Историографический стереотип, о том, что все без исключения черносотенные монархисты оказались в стане непримиримых противников советской власти нуждается в пересмотре. В этом плане показательно отношение к большевикам одного из идеологов черносотенства Б. Н. Никольского. Уже в 1918 г. он обнаруживал в большевизме бессознательный монархизм. «В активной политике, - писал адепт право-монархической идеи в октябре 1918 г., - они с нескудеющею энергиею занимаются самоубийственным для них разрушением России, одновременно с тем выполняя всю закладку объединительной политики по нашей, русской патриотической программе, созидая вопреки своей воле и мысли, новый фундамент для того, что сами разрушают… Разрушение исторически неизбежно, необходимо: не оживет, аще не умрет… Ни лицемерия, ни коварства в этом смысле в них нет: они поистине орудия исторической неизбежности… лучшие в их среде сами это чувствуют как кошмар, как мурашки по спине, боясь в этом сознаться себе самим; с другой стороны в этом их Немезида; несите тяготы власти, захватив власть! Знайте шапку Мономаха!…». Б.В. Никольский указывал, что враги у черносотенцев и большевиков общие – это «эсеры, кадеты и до октябристов включительно». Конечно, он понимал невозможность скорого восстановления правильного монархического правления большевиками. Однако им предсказывалось утверждение красного имперского цезаризма.
Подлинным революционером являлся ни В.И. Ленин, а П.А. Столыпин. Столыпинские реформы представляли собой ни что иное, как попытку осуществления цивилизационной трансформации. Модель аграрных отношений Прибалтийского края автоматически переносилась на российскую почву, для которой она была не приемлема как по ментальным, так и по природно-климатическим характеристикам. Парадигма большевистской коллективизации, вопреки ее же собственному идеологическому обрамлению, имело миссию цивилизационного отторжения столыпинских модернистских инноваций. Не случайно, что автор дефиниции «военный коммунизм» А.А. Богданов связывал ее с политикой царского правительства. То, что впоследствии данным понятием стали обозначать систему чрезвычайных мер большевиков эпохи Гражданской войны, свидетельствует о сущностном единстве царского и ленинского коммунизма.
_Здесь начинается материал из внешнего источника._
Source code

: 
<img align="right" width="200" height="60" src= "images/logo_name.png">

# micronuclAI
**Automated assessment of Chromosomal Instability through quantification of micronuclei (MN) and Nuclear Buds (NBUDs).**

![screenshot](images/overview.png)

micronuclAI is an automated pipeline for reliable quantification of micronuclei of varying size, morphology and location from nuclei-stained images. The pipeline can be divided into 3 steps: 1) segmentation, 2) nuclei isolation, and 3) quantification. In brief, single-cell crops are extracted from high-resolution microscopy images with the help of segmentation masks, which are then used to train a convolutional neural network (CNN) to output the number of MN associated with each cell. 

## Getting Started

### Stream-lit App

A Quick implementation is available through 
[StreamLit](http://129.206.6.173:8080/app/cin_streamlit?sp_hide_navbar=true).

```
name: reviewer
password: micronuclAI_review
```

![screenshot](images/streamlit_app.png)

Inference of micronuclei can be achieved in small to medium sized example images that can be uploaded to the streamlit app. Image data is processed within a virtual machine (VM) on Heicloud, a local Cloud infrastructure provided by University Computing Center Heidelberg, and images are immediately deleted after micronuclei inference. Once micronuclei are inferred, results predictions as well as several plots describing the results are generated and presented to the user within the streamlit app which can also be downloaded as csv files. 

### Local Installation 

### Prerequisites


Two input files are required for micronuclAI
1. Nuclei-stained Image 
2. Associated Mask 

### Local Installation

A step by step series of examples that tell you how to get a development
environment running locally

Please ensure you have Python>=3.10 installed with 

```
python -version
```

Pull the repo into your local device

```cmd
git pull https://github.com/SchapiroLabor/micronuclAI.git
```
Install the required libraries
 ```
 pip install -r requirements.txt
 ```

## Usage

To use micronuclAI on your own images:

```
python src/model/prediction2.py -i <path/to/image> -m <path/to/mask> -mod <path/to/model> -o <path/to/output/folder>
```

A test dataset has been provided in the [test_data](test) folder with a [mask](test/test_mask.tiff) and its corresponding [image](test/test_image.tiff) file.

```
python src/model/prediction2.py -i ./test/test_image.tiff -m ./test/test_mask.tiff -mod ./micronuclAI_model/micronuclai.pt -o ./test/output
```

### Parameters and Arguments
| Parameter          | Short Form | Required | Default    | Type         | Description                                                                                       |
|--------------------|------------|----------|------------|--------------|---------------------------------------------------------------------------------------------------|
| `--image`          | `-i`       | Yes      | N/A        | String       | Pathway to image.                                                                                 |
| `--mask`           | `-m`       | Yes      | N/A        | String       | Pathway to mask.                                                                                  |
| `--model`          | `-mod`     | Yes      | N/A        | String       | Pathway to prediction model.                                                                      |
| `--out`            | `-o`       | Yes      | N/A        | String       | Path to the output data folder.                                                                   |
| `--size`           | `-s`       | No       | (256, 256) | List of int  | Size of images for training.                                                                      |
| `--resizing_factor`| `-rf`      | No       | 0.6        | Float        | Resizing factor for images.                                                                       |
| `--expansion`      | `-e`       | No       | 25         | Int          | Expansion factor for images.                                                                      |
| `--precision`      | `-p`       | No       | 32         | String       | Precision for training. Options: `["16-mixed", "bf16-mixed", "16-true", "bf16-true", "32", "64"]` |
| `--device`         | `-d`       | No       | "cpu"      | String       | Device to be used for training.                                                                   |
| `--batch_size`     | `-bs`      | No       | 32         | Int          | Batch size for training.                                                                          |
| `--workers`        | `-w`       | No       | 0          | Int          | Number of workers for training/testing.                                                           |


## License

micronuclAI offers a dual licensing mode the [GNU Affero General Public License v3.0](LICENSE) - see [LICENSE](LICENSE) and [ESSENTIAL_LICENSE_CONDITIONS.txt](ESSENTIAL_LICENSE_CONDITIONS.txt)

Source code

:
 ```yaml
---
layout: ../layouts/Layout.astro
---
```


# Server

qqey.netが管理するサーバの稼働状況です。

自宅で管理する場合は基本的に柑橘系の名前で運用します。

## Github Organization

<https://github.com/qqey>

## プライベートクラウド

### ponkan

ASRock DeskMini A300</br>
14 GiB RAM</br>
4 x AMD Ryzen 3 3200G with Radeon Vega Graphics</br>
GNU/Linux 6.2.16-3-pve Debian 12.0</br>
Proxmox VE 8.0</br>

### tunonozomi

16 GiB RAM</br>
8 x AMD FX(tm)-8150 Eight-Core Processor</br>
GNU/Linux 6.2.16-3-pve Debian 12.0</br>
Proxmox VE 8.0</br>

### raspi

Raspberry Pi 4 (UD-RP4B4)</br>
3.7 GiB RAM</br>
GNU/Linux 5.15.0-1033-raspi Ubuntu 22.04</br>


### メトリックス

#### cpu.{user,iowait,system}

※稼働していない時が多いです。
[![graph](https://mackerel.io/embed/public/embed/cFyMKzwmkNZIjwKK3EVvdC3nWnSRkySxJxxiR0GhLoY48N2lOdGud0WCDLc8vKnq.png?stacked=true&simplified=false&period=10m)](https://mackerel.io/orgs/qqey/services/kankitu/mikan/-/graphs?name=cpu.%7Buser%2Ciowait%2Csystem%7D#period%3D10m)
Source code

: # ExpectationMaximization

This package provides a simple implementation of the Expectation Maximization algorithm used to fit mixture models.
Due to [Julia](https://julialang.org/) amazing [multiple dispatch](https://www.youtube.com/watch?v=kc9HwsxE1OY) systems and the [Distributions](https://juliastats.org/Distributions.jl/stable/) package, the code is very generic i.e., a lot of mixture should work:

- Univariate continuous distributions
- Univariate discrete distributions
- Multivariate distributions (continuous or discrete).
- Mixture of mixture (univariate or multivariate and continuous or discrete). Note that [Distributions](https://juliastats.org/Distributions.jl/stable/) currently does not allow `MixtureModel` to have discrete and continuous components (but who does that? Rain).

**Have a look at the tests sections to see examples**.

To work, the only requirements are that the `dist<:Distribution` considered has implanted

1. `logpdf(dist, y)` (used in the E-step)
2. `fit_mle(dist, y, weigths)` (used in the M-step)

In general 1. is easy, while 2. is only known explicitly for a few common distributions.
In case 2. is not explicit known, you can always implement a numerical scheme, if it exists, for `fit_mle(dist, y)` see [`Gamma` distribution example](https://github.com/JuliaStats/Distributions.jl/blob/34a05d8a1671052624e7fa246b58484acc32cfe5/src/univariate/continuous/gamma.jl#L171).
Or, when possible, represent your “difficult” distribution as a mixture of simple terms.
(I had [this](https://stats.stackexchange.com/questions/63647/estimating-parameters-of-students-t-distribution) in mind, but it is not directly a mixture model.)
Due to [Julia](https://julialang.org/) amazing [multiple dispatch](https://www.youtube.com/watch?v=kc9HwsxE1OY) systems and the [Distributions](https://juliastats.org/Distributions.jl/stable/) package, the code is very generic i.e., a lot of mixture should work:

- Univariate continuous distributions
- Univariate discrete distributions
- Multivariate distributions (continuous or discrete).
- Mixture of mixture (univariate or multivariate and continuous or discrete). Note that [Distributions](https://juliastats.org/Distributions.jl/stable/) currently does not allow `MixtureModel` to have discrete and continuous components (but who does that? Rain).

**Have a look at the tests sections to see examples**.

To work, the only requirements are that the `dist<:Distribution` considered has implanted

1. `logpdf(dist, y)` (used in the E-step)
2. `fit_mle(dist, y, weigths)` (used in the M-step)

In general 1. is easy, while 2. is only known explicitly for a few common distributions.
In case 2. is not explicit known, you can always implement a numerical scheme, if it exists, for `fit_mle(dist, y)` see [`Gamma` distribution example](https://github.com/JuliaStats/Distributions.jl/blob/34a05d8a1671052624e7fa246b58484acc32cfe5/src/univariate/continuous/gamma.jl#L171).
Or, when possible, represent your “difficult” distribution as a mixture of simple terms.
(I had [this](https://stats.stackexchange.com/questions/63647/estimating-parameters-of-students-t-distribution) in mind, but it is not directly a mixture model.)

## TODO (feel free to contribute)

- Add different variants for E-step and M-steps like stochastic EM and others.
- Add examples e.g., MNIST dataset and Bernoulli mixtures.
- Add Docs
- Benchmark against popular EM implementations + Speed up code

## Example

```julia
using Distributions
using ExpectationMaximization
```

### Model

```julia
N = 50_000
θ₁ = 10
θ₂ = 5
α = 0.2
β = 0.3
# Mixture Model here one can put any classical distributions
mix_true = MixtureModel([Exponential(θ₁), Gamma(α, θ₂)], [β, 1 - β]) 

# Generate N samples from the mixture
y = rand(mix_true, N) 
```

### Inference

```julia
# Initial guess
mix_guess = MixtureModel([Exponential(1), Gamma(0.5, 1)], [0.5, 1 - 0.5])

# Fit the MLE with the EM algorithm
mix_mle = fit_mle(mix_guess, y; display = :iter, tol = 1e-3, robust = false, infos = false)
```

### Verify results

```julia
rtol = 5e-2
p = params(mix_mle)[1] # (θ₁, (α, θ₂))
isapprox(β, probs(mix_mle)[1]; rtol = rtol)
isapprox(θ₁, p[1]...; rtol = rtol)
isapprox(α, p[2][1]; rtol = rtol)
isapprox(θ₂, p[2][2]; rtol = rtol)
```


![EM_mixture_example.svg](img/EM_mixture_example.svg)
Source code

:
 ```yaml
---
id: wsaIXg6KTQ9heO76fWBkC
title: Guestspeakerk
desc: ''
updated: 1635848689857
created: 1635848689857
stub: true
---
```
Не противоречит тезису об имперостроительской сущности большевизма и пресловутая теория о немецком финансировании Октябрьской революции. Симптоматично, что в сотрудничестве с немцами Временное правительство обвиняло равно как Ленина, так и Николая II. Не следует ли понимать, что они в таком случае являлись союзниками? Российская империя во время первой мировой войны парадоксальным образом оказалась в союзе с чужеродными ей по идеологии и политической организации государствами. Напротив, в стане противников были режимы, сходные по своей природе с российским самодержавием. Пропаганда воюющих государств утверждала, что война идет не только за территории, но и за торжество собственных политических принципов, соответственно, либерально-демократических для стран Антанты и право-монархических для Четверного союза. Для России же война в идеологическом отношении являлась абсурдной. Российская Империя оказалась волею исторических судеб не в том лагере, в котором она, казалось бы, должна пребывать в силу своих политических форм и цивилизационного содержания. По-видимому, осознание этого по истечению нескольких лет военных действий стало приходить к Николаю II. Германский континентальный вектор внешнеполитической ориентации большевиков в большей степени отвечал евразийской сущности российского имперостроительства, чем атлантистская линия «Антанты».
Индикатором евразийской сущности новой власти стала советско-польская война. Большевики воевали с поляками ни как с классовыми антагонистами, а национальными историческими врагами России. Белые генералы оказывались в одном лагере с польскими сепаратистами. Ни «нэповский термидор», а именно война большевиков с Польшей породила, по всей видимости, сменовеховство. «Их армия, - писал В.В. Шульгин, - била поляков, как поляков. И именно за то, что они отхватили чисто русские области».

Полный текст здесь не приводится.